— Activity —
Could you filter the records below and keep only the lines with the word "https"?

— Information —
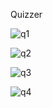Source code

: Quizzer


![q1](https://user-images.githubusercontent.com/79381313/178237754-fd91f2b2-8f94-48bf-9297-ac204afd32cd.png)


![q2](https://user-images.githubusercontent.com/79381313/178237836-dbeadbda-f5d8-4939-9e4e-1a46197ebecc.png)


![q3](https://user-images.githubusercontent.com/79381313/178237857-fe2c5eeb-f138-4e97-ab95-36f8270c41c7.png)


![q4](https://user-images.githubusercontent.com/79381313/178237884-aa965d98-f61b-4539-9c52-a1925f713d7f.png)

— Exercise answer —
![q1](https://user-images.githubusercontent.com/79381313/178237754-fd91f2b2-8f94-48bf-9297-ac204afd32cd.png)
![q2](https://user-images.githubusercontent.com/79381313/178237836-dbeadbda-f5d8-4939-9e4e-1a46197ebecc.png)
![q3](https://user-images.githubusercontent.com/79381313/178237857-fe2c5eeb-f138-4e97-ab95-36f8270c41c7.png)
![q4](https://user-images.githubusercontent.com/79381313/178237884-aa965d98-f61b-4539-9c52-a1925f713d7f.png)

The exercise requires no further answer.